The purpose of this document is to provide ways of using CDO optimally. It is intended for basic and expert users of CDO. It is using CDO 2.0.0 (HEAD at the moment).

Speeding up CDO is our constant goal and task. If you have any questions or suggestions, do not hesitate to contact any member of the CDO team.


Using EMF

Defining a Model

The first advice for improving CDO performance concerns model definition. It does not involve CDO directly, but the fact that CDO uses EMF models may make it seem slow under certain circumstances. Therefore, here are a few things to consider while defining a model:

  • The uniqueness checks that are inherent to many operations on many-valued features with unique==true can be very expensive. In general they increase the effort for inserting 'n' elements into a list to O('n' * 'n'). For a detailed discussion see Bugzilla 408197. Please note that:
    • All EObject lists are implicitely treated as unique. I don't know exactly why EMF doesn't support non-unique, uni-directional EObject lists.
    • The effort of the uniqueness check of a bidirectional reference with a single opposite is O(1), resulting in an insertion effort of O('n'). Many-valued containment references are a prominent example where this EMF optimization applies.
    • If you know 'a priori' that your algorithm does never violate a uniqueness constraint (for example because you 'copy' from a valid object) you can safely cast your list to 'InternalEList' and call methods such as addUnique() or addAllUnique() to avoid redundant uniqueness checks.
  • The Resolve Proxies property should be set to “false” as well in one-to-many relationships. Otherwise, in some cases, performance could happen to decrease. The internal structure of CDO never creates EMF proxies even when it references external data in a non-CDO resource. CDO will load them when the list is being accessed.
  • In any case, both properties (Unique and Resolve Proxies) should rarely be used at the same time, especially without an opposite single reference

By doing these simple things, CDO users can achieve a twentyfold performance improvement in their application. It is worth trying: add 10,000 elements to a list, with and without those changes. See the difference!

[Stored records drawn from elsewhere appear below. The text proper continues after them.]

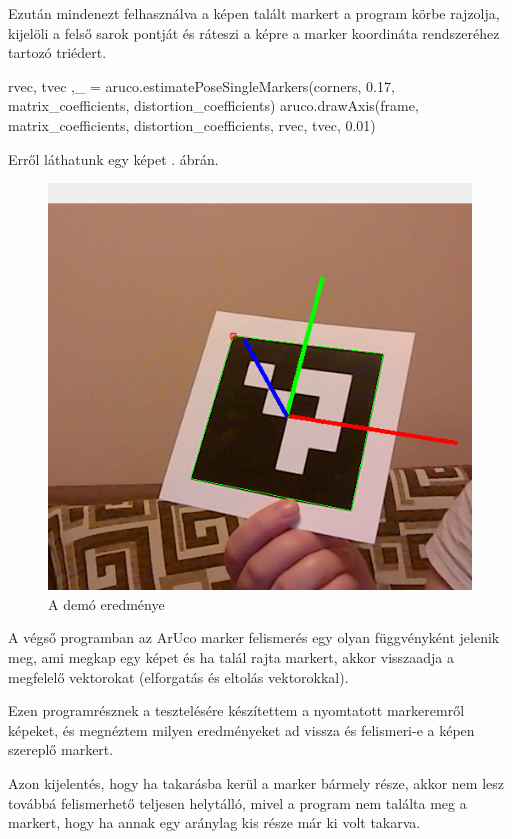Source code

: Ezután  mindenezt felhasználva a képen talált markert a program  körbe rajzolja, kijelöli a felső sarok pontját és ráteszi a képre a marker koordináta rendszeréhez tartozó triédert.
\begin{python}
rvec, tvec ,_ = aruco.estimatePoseSingleMarkers(corners,
0.17, matrix_coefficients, distortion_coefficients)
aruco.drawAxis(frame, matrix_coefficients, distortion_coefficients,
rvec, tvec, 0.01)
\end{python}
Erről láthatunk egy képet . ábrán.
\begin{figure}[htp]
    \centering
   	\includegraphics[scale=0.6]{images/felismeres_aruco.png}
	\caption{A demó eredménye}
	\label{fig:felismeres_aruco}
\end{figure}


A végső programban az ArUco marker felismerés egy olyan függvényként jelenik meg, ami megkap egy képet és ha talál rajta markert, akkor visszaadja a megfelelő vektorokat (elforgatás és eltolás vektorokkal).

Ezen programrésznek a tesztelésére készítettem a nyomtatott markeremről képeket, és megnéztem milyen eredményeket ad vissza és felismeri-e a képen szereplő markert.

Azon kijelentés, hogy ha takarásba kerül a marker bármely része, akkor nem lesz továbbá felismerhető teljesen helytálló, mivel a program nem találta meg a markert, hogy ha annak egy aránylag kis része már ki volt takarva.

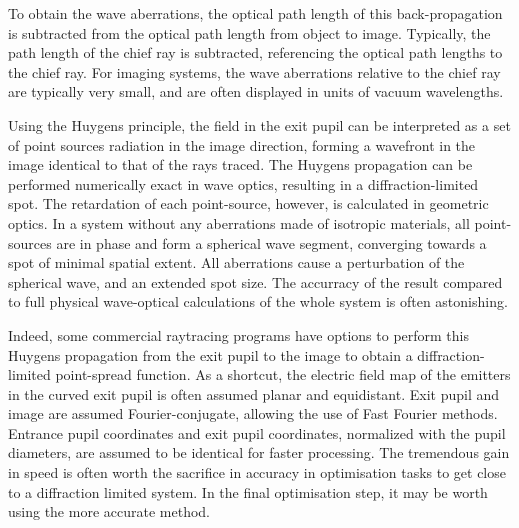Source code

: \documentclass[12pt,a4paper,twoside,openright,BCOR10mm,headsepline,titlepage,abstracton,chapterprefix,final]{scrreprt}
\begin{document}
To obtain the wave aberrations, the optical path length of this back-propagation is subtracted from the optical path length from object to image.
Typically, the path length of the chief ray is subtracted, referencing the optical path lengths to the chief ray. 
For imaging systems, the wave aberrations relative to the chief ray are typically very small, and are often displayed in units of vacuum wavelengths.

Using the Huygens principle, the field in the exit pupil can be interpreted as a set of point sources radiation in the image direction, forming a wavefront in the image identical to that of the rays traced.
The Huygens propagation can be performed numerically exact in wave optics, resulting in a diffraction-limited spot. 
The retardation of each point-source, however, is calculated in geometric optics.
In a system without any aberrations made of isotropic materials, all point-sources are in phase and form a spherical wave segment, converging towards a spot of minimal spatial extent.
All aberrations cause a perturbation of the spherical wave, and an extended spot size.
The accurracy of the result compared to full physical wave-optical calculations of the whole system is often astonishing. 

Indeed, some commercial raytracing programs have options to perform this Huygens propagation from the exit pupil to the image to obtain a diffraction-limited point-spread function.
As a shortcut, the electric field map of the emitters in the curved exit pupil is often assumed planar and equidistant. Exit pupil and image are assumed Fourier-conjugate, allowing the use of Fast Fourier methods.
Entrance pupil coordinates and exit pupil coordinates, normalized with the pupil diameters, are assumed to be identical for faster processing.
The tremendous gain in speed is often worth the sacrifice in accuracy in optimisation tasks to get close to a diffraction limited system.
In the final optimisation step, it may be worth using the more accurate method.
\end{document}
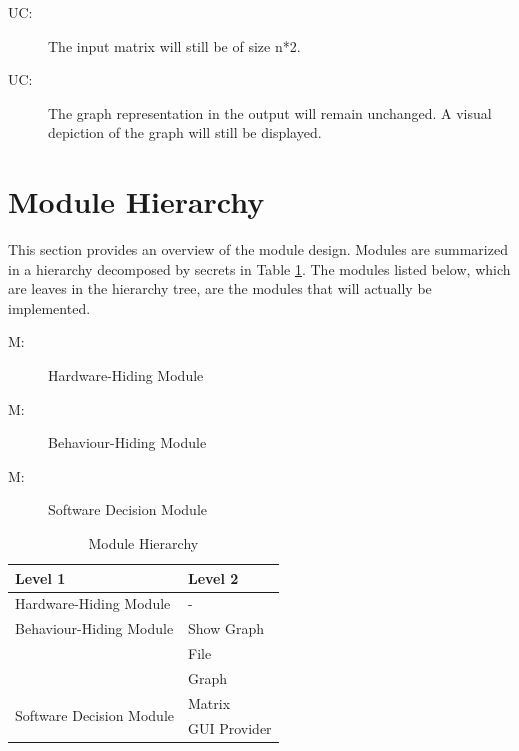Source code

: \documentclass[12pt, titlepage]{article}
\newcounter{ucnum}
\newcommand{\uctheucnum}{UC\theucnum}
\newcounter{mnum}
\newcommand{\mthemnum}{M\themnum}
\begin{document}
\begin{description}
\item[ \uctheucnum \label{ucIO}:] The input matrix will still be of size n*2.
\item[ \uctheucnum \label{measure}:] The graph representation in the output will remain unchanged. A visual depiction of the graph will still be displayed.
\end{description}

\section{Module Hierarchy} \label{SecMH}

This section provides an overview of the module design. Modules are summarized
in a hierarchy decomposed by secrets in Table \ref{TblMH}. The modules listed
below, which are leaves in the hierarchy tree, are the modules that will
actually be implemented.

\begin{description}
\item [ \mthemnum \label{mHH}:] Hardware-Hiding Module
\item [ \mthemnum \label{mHH}:] Behaviour-Hiding Module
\item [ \mthemnum \label{mHH}:] Software Decision Module
\end{description}


\begin{table}[h!]
\centering
\begin{tabular}{p{} p{}}
\toprule
\textbf{Level 1} & \textbf{Level 2}\\
\midrule

{Hardware-Hiding Module} & - \\
\midrule

{Behaviour-Hiding Module} & Show Graph\\ & File\\ & Graph\\
\midrule

\multirow{3}{0.3\textwidth}{Software Decision Module} & Matrix\\ & GUI Provider\\
\bottomrule

\end{tabular}
\caption{Module Hierarchy}
\label{TblMH}
\end{table}
\end{document}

Batch processing existing meta models (using xquery)

If you have a xquery processor installed (basex (BSD Licence) is a good choice), you can try the following xquery script to batch process your existing ecore files to apply the above performance hints (only resolveProxies and unique and references with upper bound set to -1 will be checked).

let $dir := "path/to/your/ecore/files/" (: e.g.: "c:/workspace/com.example.model/model/", don't forget the ending '/':)
for $file in file:list($dir, false(), "*.ecore")
let $fullPath := concat($dir, $file)
  copy $c := doc($fullPath)
  modify (
    (: this part will set 'Resolve Proxies' to false :) 
    for $r in $c//eStructuralFeatures
    where $r[@upperBound = -1 and @*:type = "ecore:EReference"]
    return (
      delete node $r/@resolveProxies,
      insert node attribute {'resolveProxies'}{'false'} into $r
    (: this part will set 'Unique' to false :)
    for $r in $c//eStructuralFeatures
    where $r[@upperBound = -1 and @*:type = "ecore:EReference" and not(@containment = 'true') and empty(@eOpposite)]
    return (
      delete node $r/@unique,
      insert node attribute {'unique'}{'false'} into $r
    fn:put($c, $fullPath)
  return $fullPath

Attention: The script will overwrite your ecore files, i.e. any indentations and/or formatting will be lost (if you care about that).

Caching in CDO

There are three important places in CDO where caches are used:

  • CDOView maintains a cache of CDOObjects (client side). This cache is always a memory sensitive cache which is not configurable.
  • CDOSession (through CDORevisionManager) maintains a cache of CDORevisions (client side). This cache implements CDORevisionCache.
  • IRepository (through CDORevisionManager) maintains a cache of CDORevisions (server side). This cache implements CDORevisionCache.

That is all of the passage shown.